Nine engineering students learn about the human-centered design process in Central America
“The opportunity was great, and I would go back in a heartbeat,” said Michelle Bruns, senior in mechanical engineering, about a recent trip to Nicaragua.
Nine students from Iowa State’s mechanical engineering department, as well as Luther College’s biology department, relocated to San Isidro, Nicaragua, from June 7-July 3 as part of a sophomore design course.
Gloria Starns, mechanical engineering senior lecturer, who taught the course with Mark Mba-Wright, mechanical engineering assistant professor, came up with the idea for the trip after brainstorming with two founders of Emerging Opportunities in Sustainability (EOS). EOS is an organization dedicated to providing under-served communities with access to low-cost appropriate technologies that generate income, improve health and preserve the environment.
The EOS founders, who are also mechanical engineering alumni, reached out to Starns knowing that ME 270 is dedicated to working on projects in developing countries while focusing on the voice of the customer. However, with the class being taught in Ames, students do not have direct contact with the people for whom they are developing products.
With project recommendations from EOS, the course was taught in Nicaragua, giving the students a more meaningful experience.
Designing with the customer in mind
The goal of the course was to teach students about the human-centered design process, which involves the consumer or “co-designer” throughout the design, with the engineering team working on the technicality of what the co-designer wants.
“The approach gives you a step-by-step process to develop something that users need, not something you think they need,” said Lindsey Coons, senior in mechanical engineering.

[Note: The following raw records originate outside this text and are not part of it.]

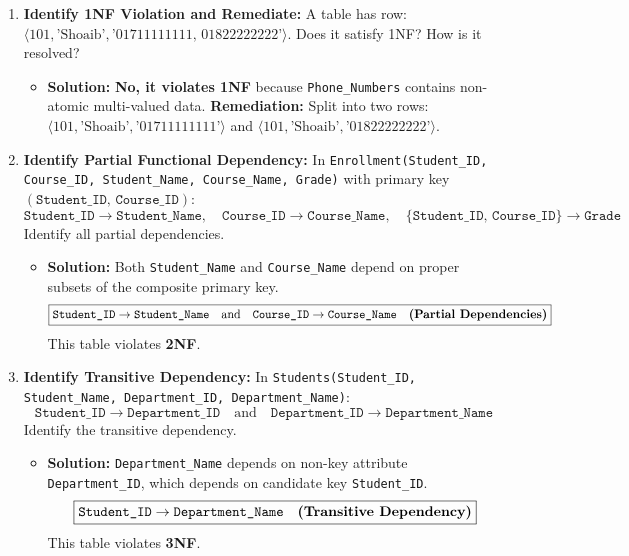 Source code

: \begin{enumerate}[label=\textbf{Problem \arabic*.,resume},leftmargin=1.5cm]
\item \textbf{Identify 1NF Violation and Remediate:}
A table has row: $\langle 101, \text{'Shoaib'}, \text{'01711111111, 01822222222'} \rangle$. Does it satisfy 1NF? How is it resolved?
\begin{itemize}
\item \textbf{Solution:}
\textbf{No, it violates 1NF} because \texttt{Phone\_Numbers} contains non-atomic multi-valued data.
\textbf{Remediation:} Split into two rows: $\langle 101, \text{'Shoaib'}, \text{'01711111111'} \rangle$ and $\langle 101, \text{'Shoaib'}, \text{'01822222222'} \rangle$.
\end{itemize}

\item \textbf{Identify Partial Functional Dependency:}
In \texttt{Enrollment(Student\_ID, Course\_ID, Student\_Name, Course\_Name, Grade)} with primary key $(\texttt{Student\_ID, Course\_ID})$:
\[ \texttt{Student\_ID} \rightarrow \texttt{Student\_Name}, \quad \texttt{Course\_ID} \rightarrow \texttt{Course\_Name}, \quad \{\texttt{Student\_ID, Course\_ID}\} \rightarrow \texttt{Grade} \]
Identify all partial dependencies.
\begin{itemize}
\item \textbf{Solution:}
Both \texttt{Student\_Name} and \texttt{Course\_Name} depend on proper subsets of the composite primary key.
\[ \boxed{\texttt{Student\_ID} \rightarrow \texttt{Student\_Name} \quad \text{and} \quad \texttt{Course\_ID} \rightarrow \texttt{Course\_Name} \quad \text{\textbf{(Partial Dependencies)}}} \]
This table violates \textbf{2NF}.
\end{itemize}

\item \textbf{Identify Transitive Dependency:}
In \texttt{Students(Student\_ID, Student\_Name, Department\_ID, Department\_Name)}:
\[ \texttt{Student\_ID} \rightarrow \texttt{Department\_ID} \quad \text{and} \quad \texttt{Department\_ID} \rightarrow \texttt{Department\_Name} \]
Identify the transitive dependency.
\begin{itemize}
\item \textbf{Solution:}
\texttt{Department\_Name} depends on non-key attribute \texttt{Department\_ID}, which depends on candidate key \texttt{Student\_ID}.
\[ \boxed{\texttt{Student\_ID} \rightarrow \texttt{Department\_Name} \quad \text{\textbf{(Transitive Dependency)}}} \]
This table violates \textbf{3NF}.
\end{itemize}


\end{enumerate}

Many people working in developing countries have been using human-centered design, as they realize the important information users provide in creating a product that will add value to their lives.
Three products for rural Nicaragua
Three student groups created three different products – a rainwater catch system, coffee roaster system and a biochar reactor. Before going to Nicaragua, the nine students started their studies with Starns and researched their future projects.

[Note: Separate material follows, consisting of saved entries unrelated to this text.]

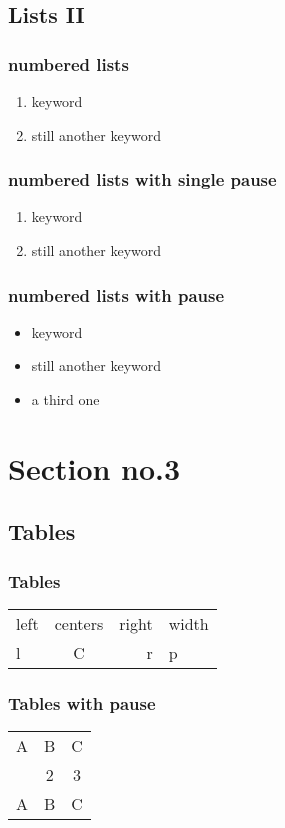 \documentclass{beamer}
\begin{document}
\subsection{Lists II}
\begin{frame}
\frametitle{numbered lists}
\begin{enumerate}
\item keyword
\item still another keyword
\end{enumerate}
\end{frame}

\begin{frame}
\frametitle{numbered lists with single pause}
\begin{enumerate}
\item keyword  \pause 
\item still another keyword
\end{enumerate}
\end{frame}

\begin{frame}
\frametitle{numbered lists with pause}
\begin{itemize}[<+->]
\item keyword  
\item still another keyword
\item a third one 
\end{itemize} 
\end{frame}



\section{Section no.3} 
\subsection{Tables}
\begin{frame}
\frametitle{Tables}
\begin{tabular}{|l|c|r|p{1.5 cm }|}
\hline
left & centers & right & width \\
l & C & r & p \\
\hline
\end{tabular}
\end{frame}


\begin{frame}
\frametitle{Tables with pause}
\begin{tabular}{c c c}
A & B & C \\ 
\pause 
1 & 2 & 3 \\  
\pause 
A & B & C \\ 
\end{tabular} 
\end{frame}
\end{document}
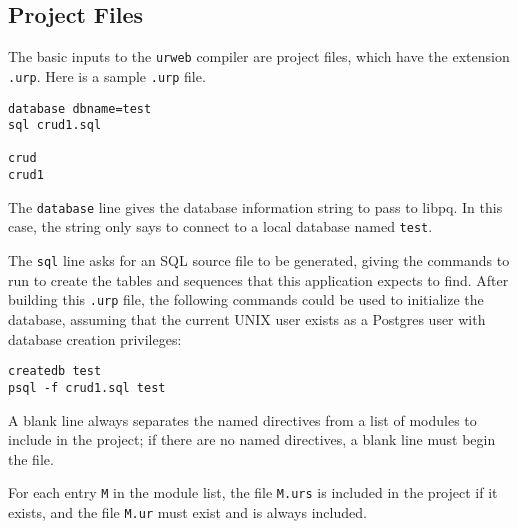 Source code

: \documentclass{article}
\begin{document}
\subsection{Project Files}

The basic inputs to the \texttt{urweb} compiler are project files, which have the extension \texttt{.urp}.  Here is a sample \texttt{.urp} file.

\begin{verbatim}
database dbname=test
sql crud1.sql

crud
crud1
\end{verbatim}

The \texttt{database} line gives the database information string to pass to libpq.  In this case, the string only says to connect to a local database named \texttt{test}.

The \texttt{sql} line asks for an SQL source file to be generated, giving the commands to run to create the tables and sequences that this application expects to find.  After building this \texttt{.urp} file, the following commands could be used to initialize the database, assuming that the current UNIX user exists as a Postgres user with database creation privileges:

\begin{verbatim}
createdb test
psql -f crud1.sql test
\end{verbatim}

A blank line always separates the named directives from a list of modules to include in the project; if there are no named directives, a blank line must begin the file.

For each entry \texttt{M} in the module list, the file \texttt{M.urs} is included in the project if it exists, and the file \texttt{M.ur} must exist and is always included.
\end{document}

Coons explained why a rainwater catch system was so important, “Six months out of the year, they don’t get any rain, so we wanted to make something to collect rain during the rainy season that the community could use to shower, wash dishes, cook, etc. during the dry season.”
Ann McLoughlin, junior in mechanical engineering, was part of the coffee roaster group. “Our assignment was improve their roasting method without using electricity because the farmers don’t have power,” she said. Prior to going on the trip, her group researched coffee and interviewed a Burgie’s worker. At the conclusion of the trip, the coffee farmer was able to roast 25 pounds in a few hours, compared to less than five pounds prior to receiving the ISU-designed roaster.
The final project was a biochar reactor; biochar is used to improve soil quality and bury carbon underneath the ground. The group worked to continue building a reactor that had been started the year before by two mechanical engineering graduate students. Eventually, EOS would like to have a reactor that produces enough biochar to sell to farmers.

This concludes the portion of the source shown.